Macam mano mungkin diko menyoahkan hidupko kepado seseoang yang baru diko
jumpai? Diko bahkan tak tau dari mano io berasal.” ujar Mak Ida dengan suara yang
bergetar, mencoba meraih hati anaknya yang terasa jauh. Namun Aminah hanya
menggeleng pelan, lalu berkata dengan nada penuh penghinaan, “Tak la, Mak.
Minah tak akan balek ke desa tu. Hidup di siko jauh lebih baek. Desa tu hanyo
kumuh dengan rumah loak dan aee sungai bewarno cokelat tu. Sangat
manggolikan”.
Mak Ida tertegun, seolah dunia runtuh di hadapannya. “Astaghfirullah, Aminah!
Desa tulah yang membosokan diko, tompat diko belajo adab dan kasih sayang. Kini,
hanyo karano seoang jantan, diko menghina tanah kelahiran ko sendiri?” Suaranya
pecah oleh tangis yang tak mampu ia tahan. “Memang begitu kenyataannyo, Mak.”
jawab Aminah tanpa sedikit pun rasa bersalah. Air mata Mak Ida jatuh membasahi
wajahnya yang penuh guratan usia. Anak yang ia besarkan dengan cinta kini
berubah menjadi sosok asing yang tak lagi mengenali akar dirinya.

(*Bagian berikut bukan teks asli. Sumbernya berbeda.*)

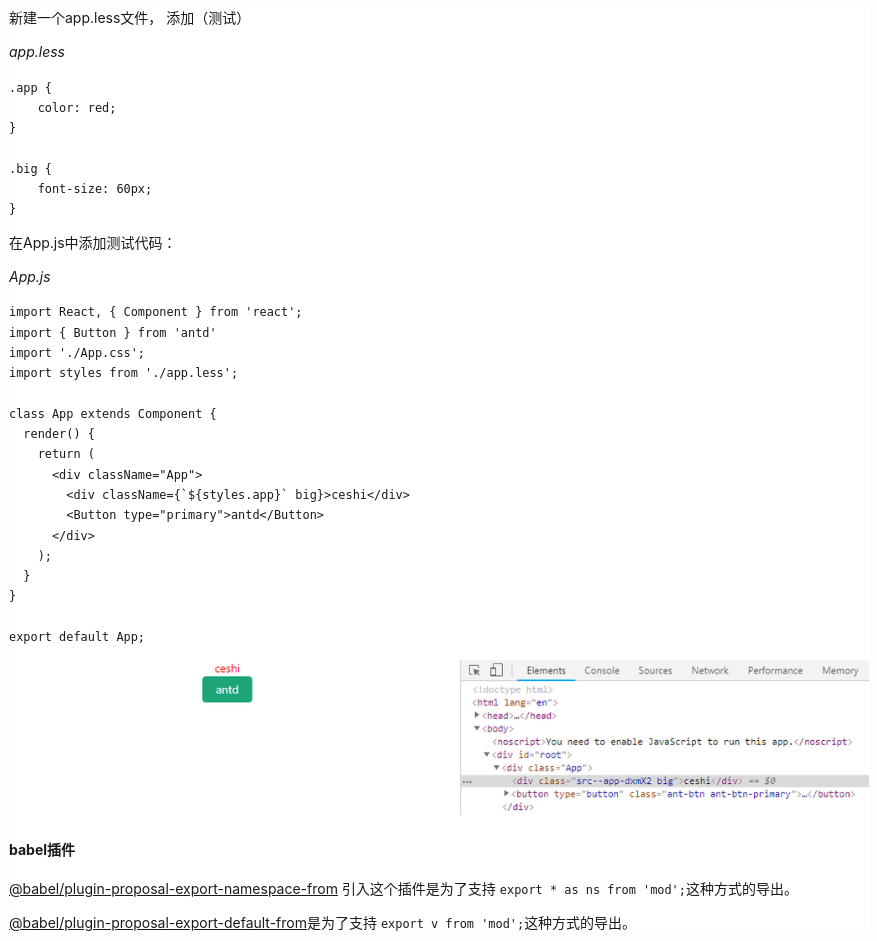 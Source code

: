 新建一个app.less文件，  添加（测试）

*app.less*

```
.app {
    color: red;
}

.big {
    font-size: 60px;
}
```

在App.js中添加测试代码：

*App.js*

```
import React, { Component } from 'react';
import { Button } from 'antd'
import './App.css';
import styles from './app.less';

class App extends Component {
  render() {
    return (
      <div className="App">
        <div className={`${styles.app}` big}>ceshi</div>
        <Button type="primary">antd</Button>
      </div>
    );
  }
}

export default App;
```

![](assets/lesss.PNG)



#### babel插件

[ @babel/plugin-proposal-export-namespace-from](https://babeljs.io/docs/en/babel-plugin-proposal-export-namespace-from) 引入这个插件是为了支持 `export * as ns from 'mod';`这种方式的导出。

[@babel/plugin-proposal-export-default-from](https://babeljs.io/docs/en/babel-plugin-proposal-export-default-from)是为了支持 `export v from 'mod';`这种方式的导出。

Tiba-tiba suasana berubah tegang. Seorang wanita muncul entah dari mana,
langkahnya cepat dan penuh amarah. Tanpa banyak kata, ia menampar wajah
Aminah dengan keras. “Dasar perempuan tak tahu malu! Kau berani menikahi
suami saya?!” teriak wanita itu dengan nada penuh luka. Aminah terperanjat,
matanya membulat dalam keterkejutan. Pemuda yang selama ini mengisi hatinya
telah bersumpah bahwa ia belum beristri. Namun kini kenyataan berdiri di
hadapannya seperti bayangan kelam yang tak bisa ia elakkan. “Siapa dia?” tanya
Aminah dengan suara yang bergetar, matanya menatap pemuda itu penuh tanda
tanya. “Dia istriku,” jawab pemuda itu tenang, seolah kata-kata itu tak membawa
beban apa pun. “Kami baru sebulan menikah”. Seperti petir yang menyambar di
siang bolong, kenyataan itu menghantam hati Aminah. Tanpa berpikir panjang,
tangannya melayang, menampar wajah pemuda itu dengan keras. “Kau sudah
beristri, tapi masih berani mengajakku menikah? Kau benar-benar tak tahu malu!”
serunya dengan kemarahan yang membakar setiap kata.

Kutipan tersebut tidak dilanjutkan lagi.